Solution Approach 2:
The patent uses pre-trained deep learning models stored on the remote server that can be repeatedly applied to different images. Instead of requiring each IIS to have its own processing capability, the system copies the same sophisticated recognition algorithms from the server to process images from multiple sources, achieving high accuracy without duplicating expensive hardware.
3Productivity
If traditional object recognition techniques are used at the IIS, then commodity identification is possible, but additional equipment and labor are required
Solution Approach 1:
The patent enables the system to perform object recognition automatically without requiring additional weighing equipment or barcode scanners.
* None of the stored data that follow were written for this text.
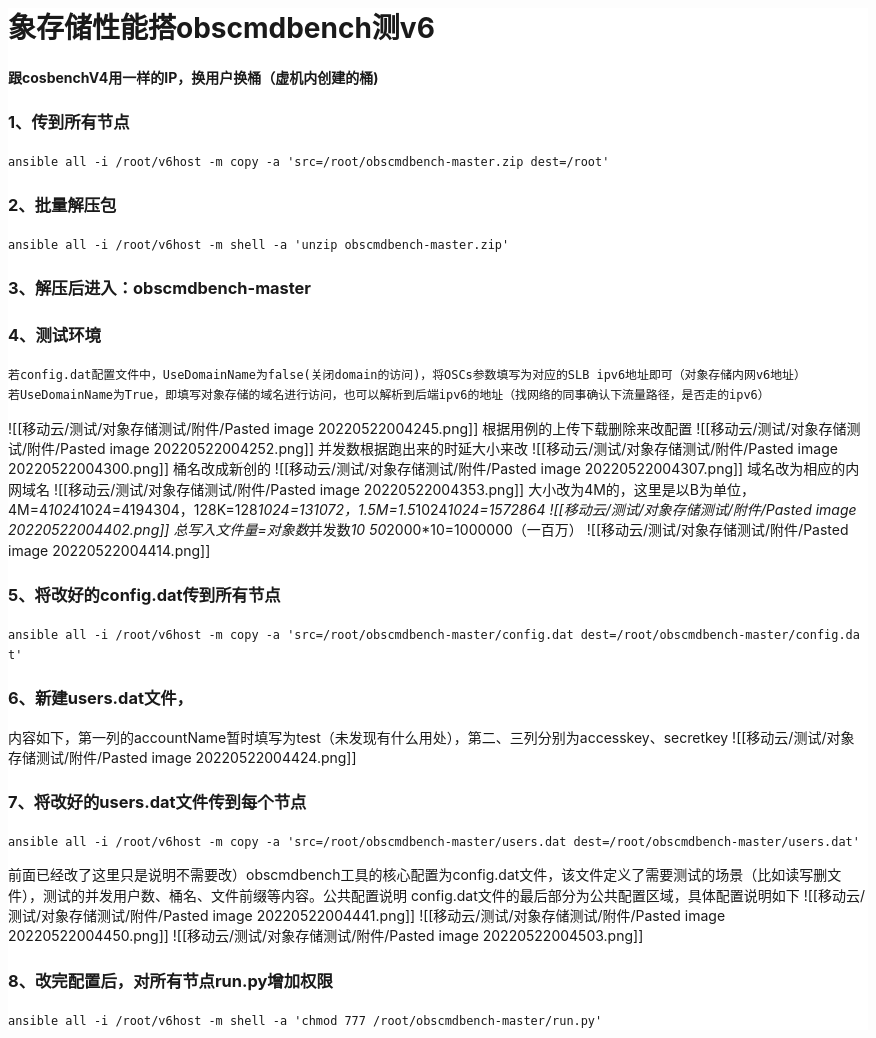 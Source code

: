 
# 象存储性能搭obscmdbench测v6
**跟cosbenchV4用一样的IP，换用户换桶（虚机内创建的桶)**
### 1、传到所有节点 
```
ansible all -i /root/v6host -m copy -a 'src=/root/obscmdbench-master.zip dest=/root'
```
### 2、批量解压包
```
ansible all -i /root/v6host -m shell -a 'unzip obscmdbench-master.zip'
```
### 3、解压后进入：obscmdbench-master

### 4、测试环境
```
若config.dat配置文件中，UseDomainName为false(关闭domain的访问)，将OSCs参数填写为对应的SLB ipv6地址即可（对象存储内网v6地址）
若UseDomainName为True，即填写对象存储的域名进行访问，也可以解析到后端ipv6的地址（找网络的同事确认下流量路径，是否走的ipv6）
```
![[移动云/测试/对象存储测试/附件/Pasted image 20220522004245.png]]
根据用例的上传下载删除来改配置
![[移动云/测试/对象存储测试/附件/Pasted image 20220522004252.png]]
并发数根据跑出来的时延大小来改
![[移动云/测试/对象存储测试/附件/Pasted image 20220522004300.png]]
桶名改成新创的
![[移动云/测试/对象存储测试/附件/Pasted image 20220522004307.png]]
域名改为相应的内网域名
![[移动云/测试/对象存储测试/附件/Pasted image 20220522004353.png]]
大小改为4M的，这里是以B为单位，4M=4*1024*1024=4194304，128K=128*1024=131072，1.5M=1.5*1024*1024=1572864
![[移动云/测试/对象存储测试/附件/Pasted image 20220522004402.png]]
总写入文件量=对象数*并发数*10
50*2000*10=1000000（一百万）
![[移动云/测试/对象存储测试/附件/Pasted image 20220522004414.png]]
### 5、将改好的config.dat传到所有节点
```
ansible all -i /root/v6host -m copy -a 'src=/root/obscmdbench-master/config.dat dest=/root/obscmdbench-master/config.dat'
```
### 6、新建users.dat文件，
内容如下，第一列的accountName暂时填写为test（未发现有什么用处），第二、三列分别为accesskey、secretkey
![[移动云/测试/对象存储测试/附件/Pasted image 20220522004424.png]]
### 7、将改好的users.dat文件传到每个节点
```
ansible all -i /root/v6host -m copy -a 'src=/root/obscmdbench-master/users.dat dest=/root/obscmdbench-master/users.dat'
```
前面已经改了这里只是说明不需要改）obscmdbench工具的核心配置为config.dat文件，该文件定义了需要测试的场景（比如读写删文件），测试的并发用户数、桶名、文件前缀等内容。公共配置说明
config.dat文件的最后部分为公共配置区域，具体配置说明如下
![[移动云/测试/对象存储测试/附件/Pasted image 20220522004441.png]]
![[移动云/测试/对象存储测试/附件/Pasted image 20220522004450.png]]
![[移动云/测试/对象存储测试/附件/Pasted image 20220522004503.png]]
### 8、改完配置后，对所有节点run.py增加权限
```
ansible all -i /root/v6host -m shell -a 'chmod 777 /root/obscmdbench-master/run.py'
``` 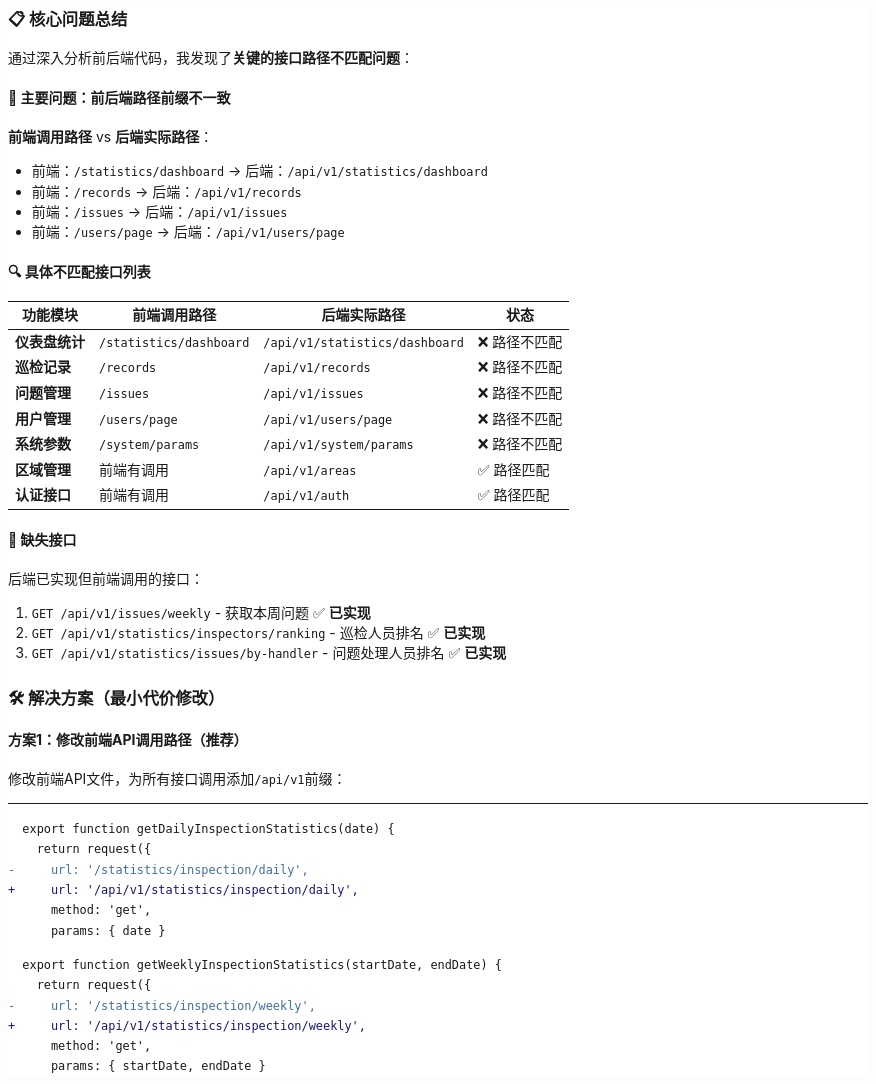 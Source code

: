 ### 📋 **核心问题总结**

通过深入分析前后端代码，我发现了**关键的接口路径不匹配问题**：

#### **🚨 主要问题：前后端路径前缀不一致**

**前端调用路径** vs **后端实际路径**：
- 前端：`/statistics/dashboard` → 后端：`/api/v1/statistics/dashboard`
- 前端：`/records` → 后端：`/api/v1/records`
- 前端：`/issues` → 后端：`/api/v1/issues`
- 前端：`/users/page` → 后端：`/api/v1/users/page`

#### **🔍 具体不匹配接口列表**

| 功能模块 | 前端调用路径 | 后端实际路径 | 状态 |
|---------|-------------|-------------|------|
| **仪表盘统计** | `/statistics/dashboard` | `/api/v1/statistics/dashboard` | ❌ 路径不匹配 |
| **巡检记录** | `/records` | `/api/v1/records` | ❌ 路径不匹配 |
| **问题管理** | `/issues` | `/api/v1/issues` | ❌ 路径不匹配 |
| **用户管理** | `/users/page` | `/api/v1/users/page` | ❌ 路径不匹配 |
| **系统参数** | `/system/params` | `/api/v1/system/params` | ❌ 路径不匹配 |
| **区域管理** | 前端有调用 | `/api/v1/areas` | ✅ 路径匹配 |
| **认证接口** | 前端有调用 | `/api/v1/auth` | ✅ 路径匹配 |

#### **🚫 缺失接口**

后端已实现但前端调用的接口：
1. `GET /api/v1/issues/weekly` - 获取本周问题 ✅ **已实现**
2. `GET /api/v1/statistics/inspectors/ranking` - 巡检人员排名 ✅ **已实现**  
3. `GET /api/v1/statistics/issues/by-handler` - 问题处理人员排名 ✅ **已实现**

### 🛠️ **解决方案（最小代价修改）**

#### **方案1：修改前端API调用路径（推荐）**

修改前端API文件，为所有接口调用添加`/api/v1`前缀：

---

```diff
  export function getDailyInspectionStatistics(date) {
    return request({
-     url: '/statistics/inspection/daily',
+     url: '/api/v1/statistics/inspection/daily',
      method: 'get',
      params: { date }
```

```diff
  export function getWeeklyInspectionStatistics(startDate, endDate) {
    return request({
-     url: '/statistics/inspection/weekly',
+     url: '/api/v1/statistics/inspection/weekly',
      method: 'get',
      params: { startDate, endDate }
```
The deep learning models on the remote server analyze images directly to identify commodities, allowing the IIS to serve itself by eliminating dependency on auxiliary devices and reducing the need for manual intervention.
Data Source
AI summary
A method for object recognition at an interactive information system (IIS) includes capturing, using an imaging device of the IIS, a first image of a first representative object which represents a first one or more object disposed about the IIS; analyzing, by a computer processor of the IIS and based on a category model, the first image to determine a first representative category of the first one or more object; retrieving, by the computer processor and based on the first representative category, a first representative object model of a plurality of object models that are stored on a remote server; and analyzing, by the computer processor and based on the first representative object model, the first image to determine a first representative inventory identifier of the first representative object, which represents a first one or more inventory identifier corresponding to the first one or more object respectively.